百八十四 ヤパノア

 コブイノシシを移動倉庫に収めると、そのまま走って森の外に出る事にした。まだ二人とも、余力があったのだ。


 狩りそのものが、ほぼ見ているだけだったフローネルはもちろん、ティザーベルもさほど魔力は使っていない。


 それに、二つの都市を再起動した影響か、自分でもわかる程魔力量が上がっているのだ。


 普段から狩りには余計な魔力を使わないようにしてきたけれど、今ならもっと大がかりな術式を使っても魔力切れを起こしそうにない。


「ベル殿、本当に村に寄らなくていいのか?」


 走りつつフローネルが聞いてきた。


「必要ないでしょ? あの村に用はないし」


 十二番都市を再起動した後なら、マレジアに遭う必要はあるけれど、今のところ村自体に用はない。


 フローネルとしては、彼等を悩ませていた猪を狩った報告だけでも、と思っているのだろう。ついこの間まで人間を毛嫌いしていた彼女だが、色々経験して考え方に変化が出てきたらしい。
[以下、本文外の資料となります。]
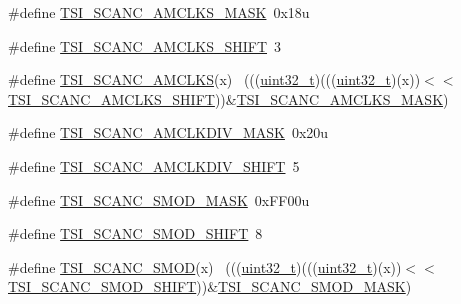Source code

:\begin{DoxyCompactItemize}
\item 
\#define \hyperlink{group___t_s_i___register___masks_ga020a126e5eafeff150a1b960bc17679f}{T\+S\+I\+\_\+\+S\+C\+A\+N\+C\+\_\+\+A\+M\+C\+L\+K\+S\+\_\+\+M\+A\+SK}~0x18u
\item 
\#define \hyperlink{group___t_s_i___register___masks_ga4800a19f7603462d1b6ba211b9cb8b5f}{T\+S\+I\+\_\+\+S\+C\+A\+N\+C\+\_\+\+A\+M\+C\+L\+K\+S\+\_\+\+S\+H\+I\+FT}~3
\item 
\#define \hyperlink{group___t_s_i___register___masks_ga3cf9761f62c8570d4d82d8752df90e96}{T\+S\+I\+\_\+\+S\+C\+A\+N\+C\+\_\+\+A\+M\+C\+L\+KS}(x)                                        ~(((\hyperlink{_p_e___types_8h_a33594304e786b158f3fb30289278f5af}{uint32\+\_\+t})(((\hyperlink{_p_e___types_8h_a33594304e786b158f3fb30289278f5af}{uint32\+\_\+t})(x))$<$$<$\hyperlink{group___t_s_i___register___masks_ga4800a19f7603462d1b6ba211b9cb8b5f}{T\+S\+I\+\_\+\+S\+C\+A\+N\+C\+\_\+\+A\+M\+C\+L\+K\+S\+\_\+\+S\+H\+I\+FT}))\&\hyperlink{group___t_s_i___register___masks_ga020a126e5eafeff150a1b960bc17679f}{T\+S\+I\+\_\+\+S\+C\+A\+N\+C\+\_\+\+A\+M\+C\+L\+K\+S\+\_\+\+M\+A\+SK})
\item 
\#define \hyperlink{group___t_s_i___register___masks_ga4fcc6d95912914ff1944a663f486c8aa}{T\+S\+I\+\_\+\+S\+C\+A\+N\+C\+\_\+\+A\+M\+C\+L\+K\+D\+I\+V\+\_\+\+M\+A\+SK}~0x20u
\item 
\#define \hyperlink{group___t_s_i___register___masks_ga80e62da2eb9fd2450ca9f9f503999426}{T\+S\+I\+\_\+\+S\+C\+A\+N\+C\+\_\+\+A\+M\+C\+L\+K\+D\+I\+V\+\_\+\+S\+H\+I\+FT}~5
\item 
\#define \hyperlink{group___t_s_i___register___masks_gabe47ab9c65156f2c6cb9389b96c36843}{T\+S\+I\+\_\+\+S\+C\+A\+N\+C\+\_\+\+S\+M\+O\+D\+\_\+\+M\+A\+SK}~0x\+F\+F00u
\item 
\#define \hyperlink{group___t_s_i___register___masks_gaea5084730b6e76063397e67f558ab423}{T\+S\+I\+\_\+\+S\+C\+A\+N\+C\+\_\+\+S\+M\+O\+D\+\_\+\+S\+H\+I\+FT}~8
\item 
\#define \hyperlink{group___t_s_i___register___masks_gac2872c89d4a12afb8e253c30657386f2}{T\+S\+I\+\_\+\+S\+C\+A\+N\+C\+\_\+\+S\+M\+OD}(x)                                            ~(((\hyperlink{_p_e___types_8h_a33594304e786b158f3fb30289278f5af}{uint32\+\_\+t})(((\hyperlink{_p_e___types_8h_a33594304e786b158f3fb30289278f5af}{uint32\+\_\+t})(x))$<$$<$\hyperlink{group___t_s_i___register___masks_gaea5084730b6e76063397e67f558ab423}{T\+S\+I\+\_\+\+S\+C\+A\+N\+C\+\_\+\+S\+M\+O\+D\+\_\+\+S\+H\+I\+FT}))\&\hyperlink{group___t_s_i___register___masks_gabe47ab9c65156f2c6cb9389b96c36843}{T\+S\+I\+\_\+\+S\+C\+A\+N\+C\+\_\+\+S\+M\+O\+D\+\_\+\+M\+A\+SK})

\end{DoxyCompactItemize}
「偏見をなくすのはいい事だと思うけど、あの村は見たまんまだと思うよ?」


 狭い世界しか知らない村社会そのものだ。元々「村」として機能させる必要もなく、見せかけられればいいという考えがあるからか。マレジアも特に問題視していない節がある。


 そういう面は、合理的な都市の人間という事か。


「なので、放っておいてよし。獲物を狩ったと言ったところで、余計な事をした、くらい言われかねないし。だったら黙って立ち去るのみ」

「そう……か……」


 釈然としないような、納得出来たような複雑な様子だ。あの村の異様さには、フローネルにも思うところがあるらしい。


「今は都市の再起動が最優先。十二番都市まで急ごう」


 マレジアから教えられた十二番都市の場所はわかったが、そこへ至る正規のルートの入り口はここから離れているという。


「確か、街道をずっと行った先の岩山の裾野だっけ」


 とりあえず、街道を行くなら馬車を出した方がいい。森を出るまでは走る事にして、街道に出る少し前で馬車を出した。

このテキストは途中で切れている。